Allegations of infringement of Australian patent, design or trade mark rights may be deemed unjustified, and the person making such a threat may be liable for any damages sustained by the alleged infringer. Section 128 of the Patents Act 1990 provides that where a person threatens infringement proceedings, a person aggrieved by that threat may seek recovery of any damages sustained as a result of the threats.

Where threats of patent infringement proceedings are made and a court later determines that the patent was invalid or that there was no infringement, such allegations will likely be deemed unjustifiable. However, as the Federal Court’s decision in Australian Mud Company Pty Ltd v Coretell Pty Ltd [2017] FCAFC 44 illustrates, damages will only be available if there is a sufficient causal connection between the threats and the claimed economic loss.

The facts

In 2006, Australian Mud Company Pty Ltd (AMC) wrote to Mincrest Holdings Pty Ltd (Mincrest) alleging infringement of AMC’s innovation patent relating to core sample orientation tools. Coretell Pty Ltd (Coretell) responded by advising that Mincrest held no interest in the tools, the interest belonging to Coretell alone. Coretell denied infringement and also questioned the validity of AMC’s patent.
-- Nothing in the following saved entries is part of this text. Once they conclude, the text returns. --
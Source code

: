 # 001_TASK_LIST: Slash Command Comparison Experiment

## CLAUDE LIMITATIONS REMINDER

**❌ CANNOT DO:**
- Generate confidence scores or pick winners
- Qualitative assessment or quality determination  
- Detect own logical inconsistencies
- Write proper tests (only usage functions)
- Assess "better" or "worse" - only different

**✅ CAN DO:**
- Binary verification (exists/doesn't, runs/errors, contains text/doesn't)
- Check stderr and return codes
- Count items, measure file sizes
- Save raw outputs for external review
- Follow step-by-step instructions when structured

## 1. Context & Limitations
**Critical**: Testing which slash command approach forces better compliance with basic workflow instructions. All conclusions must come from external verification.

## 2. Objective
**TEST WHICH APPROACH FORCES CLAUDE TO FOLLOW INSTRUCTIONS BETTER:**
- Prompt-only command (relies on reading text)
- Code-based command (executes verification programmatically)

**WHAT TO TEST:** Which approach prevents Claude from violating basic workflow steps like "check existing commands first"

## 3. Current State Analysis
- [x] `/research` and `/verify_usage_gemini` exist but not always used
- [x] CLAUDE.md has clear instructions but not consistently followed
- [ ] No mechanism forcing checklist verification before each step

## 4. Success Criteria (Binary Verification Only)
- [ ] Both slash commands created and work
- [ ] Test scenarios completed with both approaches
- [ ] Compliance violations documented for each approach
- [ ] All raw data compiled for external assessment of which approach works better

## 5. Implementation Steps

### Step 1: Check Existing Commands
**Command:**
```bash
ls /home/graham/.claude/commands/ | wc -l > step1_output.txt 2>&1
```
AMC commenced infringement proceedings against Mincrest and Coretell in July 2007. The trial judge found that the respondents had not infringed AMC’s patent and that the threats made against Mincrest were unjustifiable. AMC had conceded during trial that if the respondents were successful in their infringement defence or cross claim for invalidity, then the unjustified threats action would be made out. Having found the threats unjustifiable, the primary judge ordered an enquiry on the issue of damages. Following further disputes between the parties, the damages application was heard and Mincrest was awarded $1,506,859 as compensation for the unjustifiable threats.

AMC appealed the damages decision, principally on the lack of a causal connection between the threats made and the damage said to have been sustained. The Full Court confirmed that the damages available are those strictly proven to be sustained by a person as a result of the threats made. This must be distinguished from damage resulting from other causes including the proceedings themselves. As the court noted:

‘… in every case where a threat of infringement proceedings is followed by the commencement of infringement proceedings … there will need to be a close focus on the question whether the causal relationship between the threats and the damage is made good.’

Ultimately AMC escaped an adverse damages finding because the necessary causal connection was not proved.


Provisions concerning unjustified threats appear in each of the Australian patents, designs and trade marks Acts. Where infringement is not found or where rights are found invalid, any counter claim for unjustified threats will typically be made out.

Threats of infringement proceedings relating to an uncertified innovation patent or uncertified registered design are automatically deemed unjustifiable and should not be made until after a Certificate of Examination has been issued by IP Australia.

A person in receipt of a threat of proceedings should carefully document the actions taken in response to the threat and any resulting economic loss, so that the relevant causal connection can be established should the threat be found unjustified.